Start of Recorded data

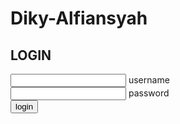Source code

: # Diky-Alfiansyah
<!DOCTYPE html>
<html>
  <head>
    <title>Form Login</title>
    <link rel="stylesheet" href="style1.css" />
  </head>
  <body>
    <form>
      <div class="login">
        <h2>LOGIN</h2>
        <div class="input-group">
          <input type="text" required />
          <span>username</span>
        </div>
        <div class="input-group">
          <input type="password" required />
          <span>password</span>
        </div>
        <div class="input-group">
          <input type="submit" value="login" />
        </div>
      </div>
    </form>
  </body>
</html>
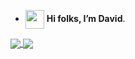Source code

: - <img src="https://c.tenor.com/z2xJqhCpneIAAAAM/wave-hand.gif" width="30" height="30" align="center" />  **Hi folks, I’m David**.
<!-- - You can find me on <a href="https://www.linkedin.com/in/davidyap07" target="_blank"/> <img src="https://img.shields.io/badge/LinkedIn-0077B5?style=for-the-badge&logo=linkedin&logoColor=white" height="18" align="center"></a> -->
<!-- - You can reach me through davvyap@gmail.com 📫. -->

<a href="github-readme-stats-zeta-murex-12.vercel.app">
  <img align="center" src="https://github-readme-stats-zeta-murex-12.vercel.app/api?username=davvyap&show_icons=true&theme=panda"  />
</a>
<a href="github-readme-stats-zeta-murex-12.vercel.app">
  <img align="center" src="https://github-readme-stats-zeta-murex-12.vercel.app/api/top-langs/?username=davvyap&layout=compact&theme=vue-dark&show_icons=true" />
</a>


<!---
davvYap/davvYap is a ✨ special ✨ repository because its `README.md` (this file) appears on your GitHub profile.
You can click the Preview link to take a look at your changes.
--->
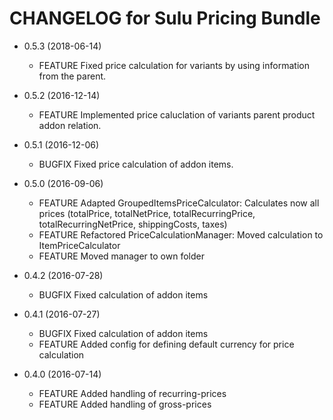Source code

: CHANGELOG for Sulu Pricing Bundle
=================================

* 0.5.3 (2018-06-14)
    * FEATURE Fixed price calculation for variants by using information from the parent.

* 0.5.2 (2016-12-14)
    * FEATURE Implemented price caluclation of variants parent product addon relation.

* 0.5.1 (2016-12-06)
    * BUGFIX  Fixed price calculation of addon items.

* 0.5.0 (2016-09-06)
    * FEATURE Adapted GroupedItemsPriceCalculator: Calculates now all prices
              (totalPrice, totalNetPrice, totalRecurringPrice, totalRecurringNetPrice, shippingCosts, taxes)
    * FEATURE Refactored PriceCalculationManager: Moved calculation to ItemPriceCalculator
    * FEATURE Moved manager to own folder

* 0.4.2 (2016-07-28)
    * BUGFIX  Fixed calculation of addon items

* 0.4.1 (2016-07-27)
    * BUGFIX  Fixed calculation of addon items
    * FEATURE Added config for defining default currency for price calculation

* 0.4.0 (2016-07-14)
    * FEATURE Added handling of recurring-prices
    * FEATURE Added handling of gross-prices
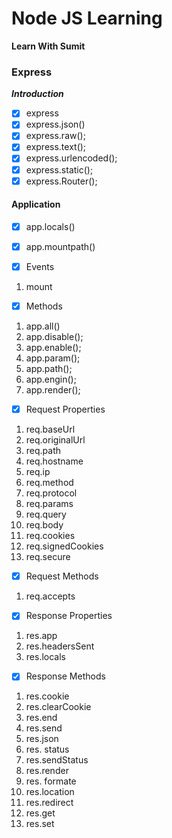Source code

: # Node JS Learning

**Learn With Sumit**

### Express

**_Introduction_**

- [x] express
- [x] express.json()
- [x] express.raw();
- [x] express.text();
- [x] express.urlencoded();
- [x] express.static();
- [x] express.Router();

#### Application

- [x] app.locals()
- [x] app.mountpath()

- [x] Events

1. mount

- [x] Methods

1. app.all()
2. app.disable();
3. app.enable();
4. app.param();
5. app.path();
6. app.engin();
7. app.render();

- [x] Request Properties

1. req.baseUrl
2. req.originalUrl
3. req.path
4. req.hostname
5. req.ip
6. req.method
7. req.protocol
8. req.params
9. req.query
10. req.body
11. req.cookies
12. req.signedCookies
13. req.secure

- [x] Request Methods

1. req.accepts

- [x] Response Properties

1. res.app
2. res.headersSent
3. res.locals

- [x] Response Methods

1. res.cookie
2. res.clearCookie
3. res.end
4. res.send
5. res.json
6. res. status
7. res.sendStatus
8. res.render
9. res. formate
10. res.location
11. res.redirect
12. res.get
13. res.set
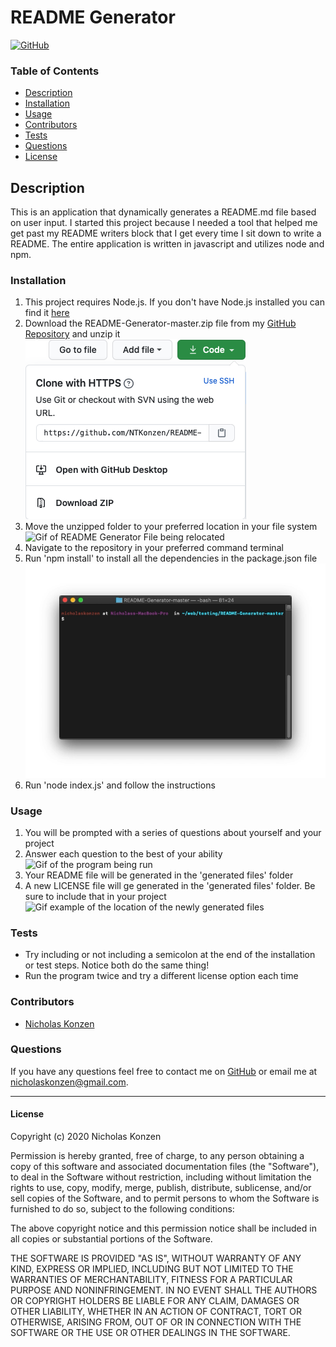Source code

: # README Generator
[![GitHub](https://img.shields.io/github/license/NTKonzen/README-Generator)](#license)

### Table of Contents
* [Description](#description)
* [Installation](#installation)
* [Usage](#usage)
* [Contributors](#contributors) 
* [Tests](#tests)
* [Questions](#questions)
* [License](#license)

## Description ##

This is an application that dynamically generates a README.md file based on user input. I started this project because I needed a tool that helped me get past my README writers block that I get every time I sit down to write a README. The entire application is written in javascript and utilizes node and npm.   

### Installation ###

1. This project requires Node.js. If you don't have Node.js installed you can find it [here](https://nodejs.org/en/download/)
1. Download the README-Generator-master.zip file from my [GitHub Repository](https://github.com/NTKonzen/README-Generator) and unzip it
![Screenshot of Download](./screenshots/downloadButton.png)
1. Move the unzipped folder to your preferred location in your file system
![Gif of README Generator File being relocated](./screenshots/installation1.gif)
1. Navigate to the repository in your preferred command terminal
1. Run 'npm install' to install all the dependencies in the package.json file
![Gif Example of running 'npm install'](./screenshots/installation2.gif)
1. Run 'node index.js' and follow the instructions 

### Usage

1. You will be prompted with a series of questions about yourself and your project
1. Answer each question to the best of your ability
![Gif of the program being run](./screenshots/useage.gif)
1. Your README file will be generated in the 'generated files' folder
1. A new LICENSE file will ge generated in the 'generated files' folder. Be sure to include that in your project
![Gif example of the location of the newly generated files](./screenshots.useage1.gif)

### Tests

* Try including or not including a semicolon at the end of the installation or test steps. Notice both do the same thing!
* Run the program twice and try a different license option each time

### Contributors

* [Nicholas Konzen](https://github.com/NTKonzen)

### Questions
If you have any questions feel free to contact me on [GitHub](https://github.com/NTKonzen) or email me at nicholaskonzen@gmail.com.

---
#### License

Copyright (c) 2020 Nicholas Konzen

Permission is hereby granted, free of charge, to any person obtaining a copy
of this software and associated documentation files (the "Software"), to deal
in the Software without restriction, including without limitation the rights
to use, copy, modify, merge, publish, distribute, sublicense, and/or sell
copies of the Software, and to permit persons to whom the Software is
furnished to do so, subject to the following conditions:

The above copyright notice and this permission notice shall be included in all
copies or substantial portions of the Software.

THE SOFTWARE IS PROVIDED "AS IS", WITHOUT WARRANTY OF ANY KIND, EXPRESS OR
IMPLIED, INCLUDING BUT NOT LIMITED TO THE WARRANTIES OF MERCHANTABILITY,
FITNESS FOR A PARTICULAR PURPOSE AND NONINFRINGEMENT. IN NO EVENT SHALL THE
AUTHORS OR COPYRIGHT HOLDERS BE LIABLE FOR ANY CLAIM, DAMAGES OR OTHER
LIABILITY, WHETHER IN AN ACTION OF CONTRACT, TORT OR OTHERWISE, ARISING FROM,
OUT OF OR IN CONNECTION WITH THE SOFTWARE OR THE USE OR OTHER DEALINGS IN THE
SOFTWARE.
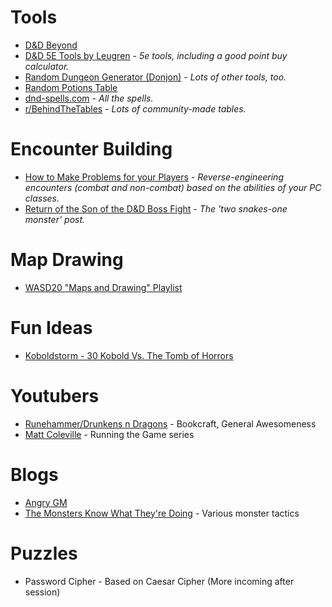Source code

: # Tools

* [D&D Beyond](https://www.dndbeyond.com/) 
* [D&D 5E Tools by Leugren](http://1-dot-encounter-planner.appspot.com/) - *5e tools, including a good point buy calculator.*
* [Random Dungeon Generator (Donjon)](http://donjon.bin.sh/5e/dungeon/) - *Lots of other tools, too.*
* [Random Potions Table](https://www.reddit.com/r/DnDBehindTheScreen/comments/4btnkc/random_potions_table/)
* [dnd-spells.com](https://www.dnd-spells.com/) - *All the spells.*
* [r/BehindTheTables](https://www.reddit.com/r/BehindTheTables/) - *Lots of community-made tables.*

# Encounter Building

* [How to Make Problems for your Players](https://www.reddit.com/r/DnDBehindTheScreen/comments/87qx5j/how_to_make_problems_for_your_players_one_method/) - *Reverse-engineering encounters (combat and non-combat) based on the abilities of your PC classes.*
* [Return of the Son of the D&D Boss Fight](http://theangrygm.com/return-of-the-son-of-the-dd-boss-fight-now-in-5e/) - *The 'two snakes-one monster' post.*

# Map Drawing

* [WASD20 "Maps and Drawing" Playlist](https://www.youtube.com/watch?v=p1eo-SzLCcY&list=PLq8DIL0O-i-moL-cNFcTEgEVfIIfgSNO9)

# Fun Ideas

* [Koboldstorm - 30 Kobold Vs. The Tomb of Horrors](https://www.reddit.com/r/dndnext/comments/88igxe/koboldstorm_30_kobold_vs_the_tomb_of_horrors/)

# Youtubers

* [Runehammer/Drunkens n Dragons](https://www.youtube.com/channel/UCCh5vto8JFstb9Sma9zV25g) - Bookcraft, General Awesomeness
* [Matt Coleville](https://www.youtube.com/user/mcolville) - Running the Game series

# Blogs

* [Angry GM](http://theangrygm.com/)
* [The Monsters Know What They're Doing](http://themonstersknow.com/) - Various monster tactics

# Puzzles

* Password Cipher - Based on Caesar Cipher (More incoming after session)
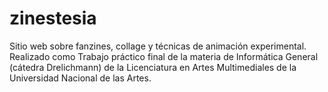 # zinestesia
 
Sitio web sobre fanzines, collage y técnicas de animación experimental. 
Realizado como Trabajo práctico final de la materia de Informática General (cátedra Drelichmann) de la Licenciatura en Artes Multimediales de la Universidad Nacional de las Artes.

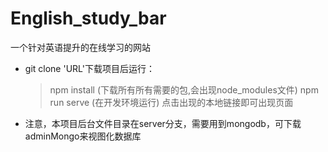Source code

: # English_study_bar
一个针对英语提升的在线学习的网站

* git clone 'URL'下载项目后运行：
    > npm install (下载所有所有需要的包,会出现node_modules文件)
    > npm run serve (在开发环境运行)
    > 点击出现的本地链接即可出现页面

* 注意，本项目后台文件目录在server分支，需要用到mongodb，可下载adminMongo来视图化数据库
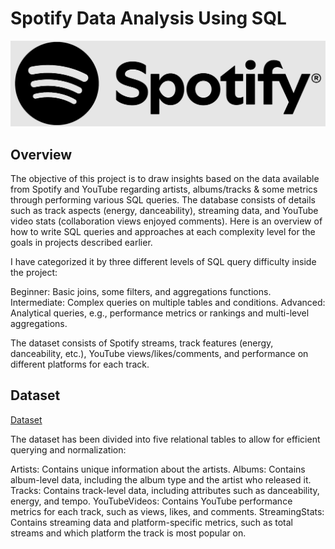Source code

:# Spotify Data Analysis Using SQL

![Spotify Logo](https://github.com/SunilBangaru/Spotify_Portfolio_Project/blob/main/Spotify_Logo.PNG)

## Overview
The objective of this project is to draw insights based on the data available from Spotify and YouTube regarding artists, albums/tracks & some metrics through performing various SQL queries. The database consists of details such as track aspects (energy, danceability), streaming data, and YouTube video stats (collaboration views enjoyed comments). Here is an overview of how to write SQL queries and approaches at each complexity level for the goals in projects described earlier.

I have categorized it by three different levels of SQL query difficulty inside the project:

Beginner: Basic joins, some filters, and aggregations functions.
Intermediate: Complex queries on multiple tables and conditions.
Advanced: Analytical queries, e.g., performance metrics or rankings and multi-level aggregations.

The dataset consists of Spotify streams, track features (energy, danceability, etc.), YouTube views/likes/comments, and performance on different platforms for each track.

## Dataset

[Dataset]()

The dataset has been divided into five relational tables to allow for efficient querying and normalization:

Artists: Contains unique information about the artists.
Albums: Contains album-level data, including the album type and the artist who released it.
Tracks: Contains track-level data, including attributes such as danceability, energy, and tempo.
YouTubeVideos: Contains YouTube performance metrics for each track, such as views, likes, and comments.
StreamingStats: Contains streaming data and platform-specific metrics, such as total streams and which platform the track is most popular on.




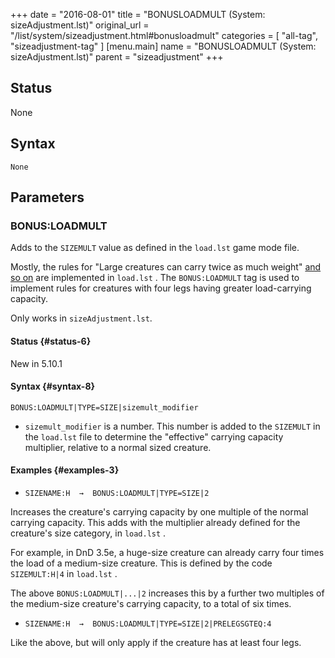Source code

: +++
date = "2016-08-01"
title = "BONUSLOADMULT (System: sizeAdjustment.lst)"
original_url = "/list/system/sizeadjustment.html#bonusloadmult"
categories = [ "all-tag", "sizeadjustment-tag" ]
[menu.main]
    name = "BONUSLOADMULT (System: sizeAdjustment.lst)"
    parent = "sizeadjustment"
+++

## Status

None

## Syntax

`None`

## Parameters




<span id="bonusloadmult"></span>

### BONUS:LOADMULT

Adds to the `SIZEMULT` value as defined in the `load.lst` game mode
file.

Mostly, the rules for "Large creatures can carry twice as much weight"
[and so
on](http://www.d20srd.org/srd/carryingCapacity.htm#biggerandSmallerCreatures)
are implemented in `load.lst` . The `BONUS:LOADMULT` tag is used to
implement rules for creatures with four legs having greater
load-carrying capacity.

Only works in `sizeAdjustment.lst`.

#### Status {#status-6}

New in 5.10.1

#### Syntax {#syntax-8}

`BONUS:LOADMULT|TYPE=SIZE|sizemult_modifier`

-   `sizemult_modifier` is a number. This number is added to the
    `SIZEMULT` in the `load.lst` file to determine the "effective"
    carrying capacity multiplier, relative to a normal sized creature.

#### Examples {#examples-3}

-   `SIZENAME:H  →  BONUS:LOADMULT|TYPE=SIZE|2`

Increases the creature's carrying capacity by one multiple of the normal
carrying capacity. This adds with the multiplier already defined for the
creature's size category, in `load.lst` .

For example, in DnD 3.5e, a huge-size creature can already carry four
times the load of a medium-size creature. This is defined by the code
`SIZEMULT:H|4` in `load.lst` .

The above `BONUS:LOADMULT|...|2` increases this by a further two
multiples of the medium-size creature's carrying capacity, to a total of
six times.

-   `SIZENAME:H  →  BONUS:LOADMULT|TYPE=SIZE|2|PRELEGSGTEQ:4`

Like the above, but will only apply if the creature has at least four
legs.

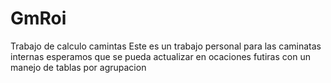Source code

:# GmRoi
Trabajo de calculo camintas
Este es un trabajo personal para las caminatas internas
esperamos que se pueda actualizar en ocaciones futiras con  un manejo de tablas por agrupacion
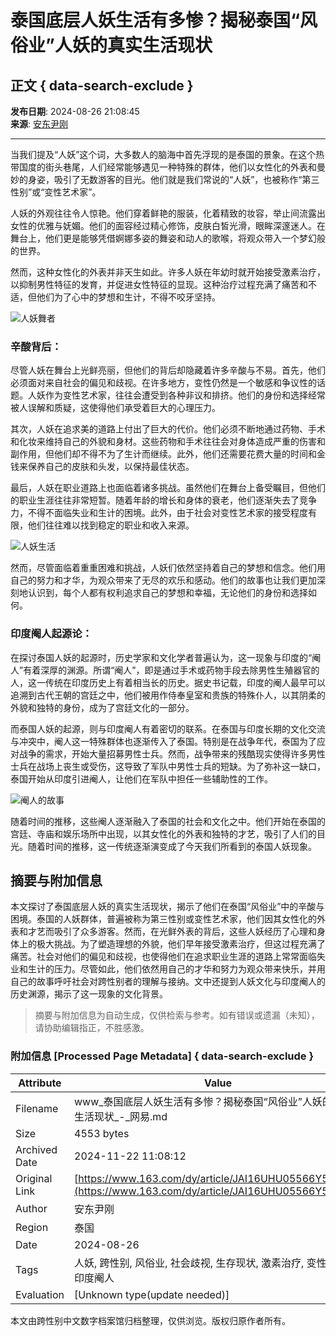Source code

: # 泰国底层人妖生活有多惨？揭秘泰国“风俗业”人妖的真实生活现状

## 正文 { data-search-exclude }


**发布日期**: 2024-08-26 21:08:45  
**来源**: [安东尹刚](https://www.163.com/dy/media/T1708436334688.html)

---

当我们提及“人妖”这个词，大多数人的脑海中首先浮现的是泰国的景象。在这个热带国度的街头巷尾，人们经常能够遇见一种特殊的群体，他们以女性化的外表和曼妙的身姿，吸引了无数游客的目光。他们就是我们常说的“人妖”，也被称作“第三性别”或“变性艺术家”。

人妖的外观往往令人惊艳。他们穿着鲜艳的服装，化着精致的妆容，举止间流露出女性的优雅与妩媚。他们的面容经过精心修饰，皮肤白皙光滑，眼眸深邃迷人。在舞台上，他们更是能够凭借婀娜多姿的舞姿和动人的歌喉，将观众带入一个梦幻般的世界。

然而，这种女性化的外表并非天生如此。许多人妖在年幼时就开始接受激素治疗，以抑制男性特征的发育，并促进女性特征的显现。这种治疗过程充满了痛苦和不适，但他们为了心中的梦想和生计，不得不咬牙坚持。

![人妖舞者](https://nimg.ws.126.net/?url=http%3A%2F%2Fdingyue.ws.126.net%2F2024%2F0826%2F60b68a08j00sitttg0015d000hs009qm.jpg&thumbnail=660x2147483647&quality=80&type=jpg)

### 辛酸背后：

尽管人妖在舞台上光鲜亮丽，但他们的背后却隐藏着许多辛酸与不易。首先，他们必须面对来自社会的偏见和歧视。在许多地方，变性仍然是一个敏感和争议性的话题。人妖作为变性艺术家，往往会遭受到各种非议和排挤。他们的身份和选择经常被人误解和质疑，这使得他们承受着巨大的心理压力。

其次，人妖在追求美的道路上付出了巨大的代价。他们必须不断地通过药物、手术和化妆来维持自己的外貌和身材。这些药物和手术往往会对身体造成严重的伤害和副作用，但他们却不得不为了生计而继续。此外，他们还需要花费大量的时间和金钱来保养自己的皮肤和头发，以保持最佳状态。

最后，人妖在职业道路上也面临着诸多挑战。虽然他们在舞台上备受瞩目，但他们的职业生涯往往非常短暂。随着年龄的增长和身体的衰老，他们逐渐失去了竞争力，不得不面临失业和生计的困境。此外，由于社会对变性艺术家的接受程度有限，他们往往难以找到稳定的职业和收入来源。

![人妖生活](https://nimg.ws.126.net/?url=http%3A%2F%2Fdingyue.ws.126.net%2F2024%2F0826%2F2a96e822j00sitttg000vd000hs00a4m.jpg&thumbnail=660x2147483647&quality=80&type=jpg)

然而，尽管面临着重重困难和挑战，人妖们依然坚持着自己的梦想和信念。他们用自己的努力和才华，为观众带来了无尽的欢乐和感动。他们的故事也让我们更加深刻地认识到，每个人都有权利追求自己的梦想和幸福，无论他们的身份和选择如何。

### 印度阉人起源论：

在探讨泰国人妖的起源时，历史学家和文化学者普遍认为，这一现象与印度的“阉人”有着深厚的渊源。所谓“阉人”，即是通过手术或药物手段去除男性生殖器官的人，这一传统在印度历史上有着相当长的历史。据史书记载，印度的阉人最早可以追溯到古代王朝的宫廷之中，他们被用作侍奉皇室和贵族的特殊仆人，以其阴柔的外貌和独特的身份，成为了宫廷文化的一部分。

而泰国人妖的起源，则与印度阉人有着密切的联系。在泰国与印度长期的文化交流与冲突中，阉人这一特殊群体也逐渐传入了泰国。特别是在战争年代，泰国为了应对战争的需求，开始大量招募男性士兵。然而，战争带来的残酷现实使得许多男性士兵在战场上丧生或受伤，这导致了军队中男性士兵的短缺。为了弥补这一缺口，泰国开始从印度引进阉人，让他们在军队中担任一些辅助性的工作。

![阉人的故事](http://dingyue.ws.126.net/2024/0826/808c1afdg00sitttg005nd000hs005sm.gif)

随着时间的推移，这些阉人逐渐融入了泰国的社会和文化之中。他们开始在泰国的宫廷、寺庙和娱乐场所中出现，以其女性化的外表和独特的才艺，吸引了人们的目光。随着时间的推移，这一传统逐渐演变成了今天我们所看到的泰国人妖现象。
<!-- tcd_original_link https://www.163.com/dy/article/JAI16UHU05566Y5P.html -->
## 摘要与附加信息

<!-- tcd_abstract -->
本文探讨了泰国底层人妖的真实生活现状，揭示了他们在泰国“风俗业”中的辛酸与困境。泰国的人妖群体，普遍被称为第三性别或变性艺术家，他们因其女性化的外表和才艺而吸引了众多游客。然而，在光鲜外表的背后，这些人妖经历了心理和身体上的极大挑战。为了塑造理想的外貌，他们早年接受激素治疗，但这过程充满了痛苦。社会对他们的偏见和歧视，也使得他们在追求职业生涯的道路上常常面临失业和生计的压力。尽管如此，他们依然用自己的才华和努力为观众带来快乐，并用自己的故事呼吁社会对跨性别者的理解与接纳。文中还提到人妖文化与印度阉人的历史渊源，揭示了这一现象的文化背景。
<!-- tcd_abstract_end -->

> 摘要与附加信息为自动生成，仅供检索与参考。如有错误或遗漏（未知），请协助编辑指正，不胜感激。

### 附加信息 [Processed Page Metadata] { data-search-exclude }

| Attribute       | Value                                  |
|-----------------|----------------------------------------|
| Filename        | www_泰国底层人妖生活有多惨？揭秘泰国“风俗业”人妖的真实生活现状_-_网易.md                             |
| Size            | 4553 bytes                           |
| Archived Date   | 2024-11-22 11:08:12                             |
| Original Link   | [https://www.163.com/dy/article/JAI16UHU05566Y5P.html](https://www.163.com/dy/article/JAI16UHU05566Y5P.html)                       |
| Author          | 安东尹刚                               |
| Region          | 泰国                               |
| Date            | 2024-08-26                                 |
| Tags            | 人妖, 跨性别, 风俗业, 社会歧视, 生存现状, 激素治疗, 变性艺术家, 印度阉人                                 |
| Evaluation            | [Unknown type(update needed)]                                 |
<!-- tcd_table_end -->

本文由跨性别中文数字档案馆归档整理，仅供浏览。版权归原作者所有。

End of Recorded data

Please set down only the lines from the first line of the records above through the line that has "folks, I’m David**.", exactly, and not the pictures.

*Expected answer*.
Source code

: # Diky-Alfiansyah
<!DOCTYPE html>
<html>
  <head>
    <title>Form Login</title>
    <link rel="stylesheet" href="style1.css" />
  </head>
  <body>
    <form>
      <div class="login">
        <h2>LOGIN</h2>
        <div class="input-group">
          <input type="text" required />
          <span>username</span>
        </div>
        <div class="input-group">
          <input type="password" required />
          <span>password</span>
        </div>
        <div class="input-group">
          <input type="submit" value="login" />
        </div>
      </div>
    </form>
  </body>
</html>
Source code

: - <img src="https://c.tenor.com/z2xJqhCpneIAAAAM/wave-hand.gif" width="30" height="30" align="center" />  **Hi folks, I’m David**.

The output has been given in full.